Capacity Scheduler is a built-in scheduler in Apache YARN. The YARN service that is deployed in an E-MapReduce (EMR) cluster uses Capacity Scheduler as the default scheduler. Capacity Scheduler is a multi-tenant, hierarchical resource scheduler. Resources used in each child queue are allocated based on the configured capacity.

Prerequisites

An EMR Hadoop cluster is created. For more information, see Create a cluster.

Precautions

After you turn on Enable Resource Queue, you can no longer configure cluster resources on the capacity-scheduler tab in the Service Configuration section of the Configure tab on the YARN service page. Existing configurations are synchronized to the Cluster Resources page. If you want to configure cluster resources on the Configure tab of the YARN service page, turn off Enable Resource Queue on the Cluster Resources page.

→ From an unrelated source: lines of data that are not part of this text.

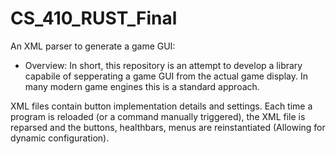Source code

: # CS_410_RUST_Final
An XML parser to generate a game GUI:


* Overview:
In short, this repository is an attempt to develop a library capabile of sepperating a game GUI from the actual game display. In many modern game engines this is a standard approach. 

XML files contain button implementation details and settings. Each time a program is reloaded (or a command manually triggered), the XML file is reparsed and the buttons, healthbars, menus are reinstantiated (Allowing for dynamic configuration).
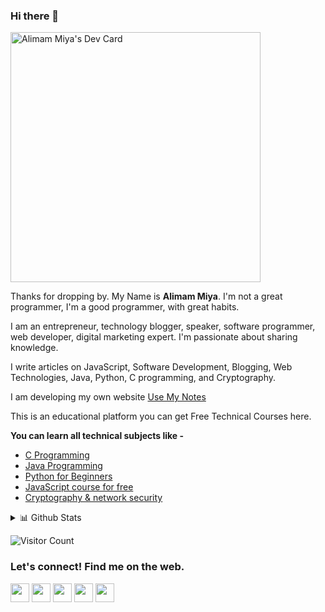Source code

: ### Hi there 👋

<a href="https://app.daily.dev/Alimammiya"><img src="https://api.daily.dev/devcards/82310ae9bd8a409294e2147391f37c67.png?r=h4x" width="400" alt="Alimam Miya's Dev Card"/></a>

Thanks for dropping by. My Name is <strong>Alimam Miya</strong>. I'm not a great programmer, I'm a good programmer, with great habits.

I am an entrepreneur, technology blogger, speaker, software programmer, web developer, digital marketing expert. I'm passionate about sharing knowledge.

I write articles on JavaScript, Software Development, Blogging, Web Technologies, Java, Python, C programming, and Cryptography.

I am developing my own website [Use My Notes](https://usemynotes.com/)

This is an educational platform you can get Free Technical Courses here.

<b>You can learn all technical subjects like -</b>

- [C Programming](https://usemynotes.com/java-programming/)
- [Java Programming](https://usemynotes.com/java-programming/)
- [Python for Beginners](https://usemynotes.com/python/)
- [JavaScript course for free](https://usemynotes.com/javascript/)
- [Cryptography & network security](https://usemynotes.com/cryptography/)

<details>
<summary>📊 Github Stats</summary>
<p align="center"> <img src="https://github-readme-stats.vercel.app/api?username=alimammiya&show_icons=true&theme=gotham" alt="Alimam Miya | Stats" />
</details>

![Visitor Count](https://profile-counter.glitch.me/{alimammiya}/count.svg)

### Let's connect! Find me on the web.

[twitter]: https://twitter.com/usemynotes
[Hashnode]: https://alimammiya.hashnode.dev/
[linkedin]: https://www.linkedin.com/in/alimammiya/
[Medium]: https://usemynotes.medium.com/
[Facebook]: https://www.facebook.com/alimammiyan

[<img height="30" src="https://img.shields.io/badge/twitter-%231DA1F2.svg?&style=for-the-badge&logo=twitter&logoColor=white" />][twitter]
[<img height="30" src="https://img.shields.io/badge/Hashnode-%230077B5.svg?&style=for-the-badge&logo=Hashnode&logoColor=white" />][Hashnode]
[<img height="30" src="https://img.shields.io/badge/linkedin-blue.svg?&style=for-the-badge&logo=linkedin&logoColor=white" />][LinkedIn]
[<img height="30" src="https://img.shields.io/badge/-Medium-000000.svg?&style=for-the-badge&logo=Medium&logoColor=white" />][Medium]
[<img height="30" src = "https://img.shields.io/badge/Facebook-036be4.svg?&style=for-the-badge&logo=facebook&logoColor=white">][Facebook]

Configure Capacity Scheduler

  1. Go to the Cluster Resources page.
    1. Log on to the Alibaba Cloud EMR console.
    2. In the top navigation bar, select the region where you want to create a cluster. The region of a cluster cannot be changed after the cluster is created.
    3. Click the Cluster Management tab.
    4. On the Cluster Management page, find your cluster and click Details in the Actions column.
    5. In the left-side navigation pane of the page that appears, click Cluster Resources.
  2. Enable Capacity Scheduler.
    1. On the Cluster Resources page, turn on Enable Resource Queue.
    2. Select Capacity Scheduler for Queue Type.
      Note If you use the cluster resource management feature for the first time, the Queue Type parameter is set to Capacity Scheduler by default.
    3. Click Save.
  3. In the upper-right corner of the Cluster Resources page, click Queue Settings.
  4. Configure queue information on the Queue Settings tab.
    • Find your queue and click Edit in the Actions column to modify resource queue information.
    • Find your queue and choose More > Create Child Queue in the Actions column to create a child queue.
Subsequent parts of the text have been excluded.